The two dispensaries already in business--Greenway Compassionate Relief at 140 Dubois St. and the Santa Cruz Patient Collective at 115 Limekiln St.--told city planners that only 25 percent of their clients live in Santa Cruz and the rest come from elsewhere in the county and surrounding region. Supporters of the dispensary cap say this shows that local residents are well taken care of and that Santa Cruz would become a regional supplier of legal pot for much of Northern California if more dispensaries are allowed to open. Opponents of the rule, however, point to the high prices at the local dispensaries--one gram typically sells for $15-$25, as opposed to street prices, which usually run $10 per gram--as evidence that more competition is needed. Classic supply-side economists of the Reagan era would likely agree.

The issue will go before the City Council in January, and several councilmembers proved relatively split on how they might vote.
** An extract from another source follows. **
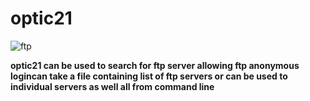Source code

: # optic21

![ftp](https://w7.pngwing.com/pngs/432/174/png-transparent-ssh-file-transfer-protocol-communication-protocol-ftp-clients-angle-text-logo.png)

**optic21 can be used to search for ftp server allowing ftp anonymous logincan take a file containing list of ftp servers or can be used to individual servers as well all from command line**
Santa Cruz Mayor Cynthia Mathews and Councilmember Ryan Coonerty both say they think that other communities need to step up and provide their own dispensaries, and that a cap in Santa Cruz will encourage them to do so. Councilmembers Don Lane and Mike Rotkin, however, are more skeptical of the cap, saying pot prices in town are too high and that the ordinance needs to do more to increase competition.

"I think there should be a cap," says Rotkin. "I'm just more inclined to make it three or even four dispensaries."